So, given that this is technically the second blog entry for this project, we should probably start with a belated welcome to all that have found their way here. And what is “here” exactly, you ask?
Well we are calling this project Made Collaborative. And if you read the first couple of blog entries, you probably already know that the project’s primary mission is to collaborate with participating urban youth to develop collaborative comic stories based on their own interests and ideas. And by doing so, we hope to foster creative thought and provide a truly positive collaborative experience to participating youth and artists alike.
That’s the project in a nutshell anyway. However, this project didn’t actually start off as a comic-based project. In fact, prior to starting this project, I don’t think I actually read a comic story from beginning to end in my entire life.
Indeed, a lot has happened between the time I walked off that bus in the winter of 2012 and today. The path hasn’t been a linear one by any stretch of the imagination. And we may eventually cover that zigzag path in this blog series to the extent anyone is interested. But for now, it’s probably sufficient to just give a very quick overview of where we are at today and perhaps even more importantly, where we hope to take this project going forward.
Since that first meeting with the youth when we first decided to make this a comic-based project (which came after a long series of collaborative efforts that prior summer, which we again can get into some other time), we had a series of collaborations to further develop those initial youth ideas. I also recruited other artists to help flush out those ideas, create illustrated characters, draft a series of plot scripts and ultimately put together a full five issue manuscript based on these initial collaborations (much credit goes to Len Kody in that regard).
It was that manuscript that culminated in the creation of our first comic series called “Back of the Yards,” our first of what we hope to be many comic story lines developed in collaboration of participating youth. Our hope is that these unique collaborative opportunities will help to empower youth to tell their own stories, and in so doing, foster their own creative thoughts. The comic is just the platform that we believe will best facilitate that collaborative process.
Along this winding journey, as we continued to focus on ways to empower participating urban youth, we came up with the idea of creating a corresponding scholarship fund. So, just like everything else on this project, we started from scratch, researched how to create such a fund, partnered with an independent third party scholarship program to help with the creation of that fund and related administration (Scholarship America) and formally started the Made Collaborative Scholarship Fund, which will provide talented urban youth with opportunities to attend fully funded pre-collegiate educational programs of all types, helping to fulfill what has become the very core of our project’s mission of urban youth empowerment. With a fixed portion of all net proceeds from sales of the Back of the Yards comic series helping to fund this scholarship program.

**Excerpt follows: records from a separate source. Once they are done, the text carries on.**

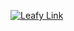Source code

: [![Leafy Link](https://github.com/SYNCS2023/LeafyLink/assets/22492406/f509be40-5422-4855-ade3-19d3aa8b38a7)](TBD)
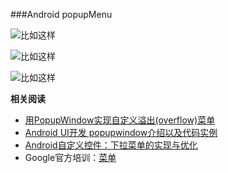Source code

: ###Android popupMenu 


![比如这样](https://github.com/jackLi93/PopupMenuViewPro/blob/master/PopupMenuViewProject/sample.gif)

![比如这样](https://github.com/jackLi93/PopupMenuViewPro/raw/master/PopupMenuViewProject/sample.gif)

![比如这样](http://www.jcodecraeer.com/uploads/allimg/130926/10043B644-1.gif)

**相关阅读**

-  [用PopupWindow实现自定义溢出(overflow)菜单](http://www.jcodecraeer.com/a/anzhuokaifa/androidkaifa/2014/1120/2021.html)
-  [Android UI开发 popupwindow介绍以及代码实例](http://www.jcodecraeer.com/a/anzhuokaifa/androidkaifa/2012/1126/633.html)
-  [Android自定义控件：下拉菜单的实现与优化](http://www.androidchina.net/3928.html)
-  Google官方培训：[菜单](http://developer.android.com/intl/zh-cn/guide/topics/ui/menus.html)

And as a further way of putting our money where our mouth is, we even contributed $10,000 to that fund which was then used to award two scholarships (selected independently by a non-profit organization in Chicago) to the Columbia College Summer program in 2019, which we’ll cover a bit more in the next blog entry.
Although it has certainly been a long and winding path, we are proud to be working on this project and look forward to the continued evolution in that regard. But to be clear, we are most certainly learning as we go along here. As will be emphasized throughout, this is very much a grass roots project, almost entirely self-funded to date in that regard.
We are just a small group of artists and non-artists trying to do something positive in light of the challenges our urban communities encounter these days, both internally and externally. But even as we ourselves are learning along the way, we hope that you enjoy what you see here and look forward to earning your support as we continue to embark on this creative journey together.
On that score, I think I will close this blog entry with a quote I ran into while researching various elements for this social enterprise project years ago. It’s from a book called “The Creative Process Illustrated” written by W. Glenn Griffin and Deborah Morrison. This particular quote comes from an advertising guru named Simon Mainwaring as he described his own creative process, but I believe it really captures the spirit of what we’re trying to do here and what we hope you will find this project continues to develop along the way …
“No matter how we approach creative work, it should be fun. The arts are an enormous playroom where we get to behave like children, never looking for answers where we are told to, but instead heading off in unknown directions. The joy comes in the surprise of finding what we didn’t know was there. There is great power in approaching life this way, leaving us free to discover the answers only creativity can find, and, in so doing, revealing our shared humanity.”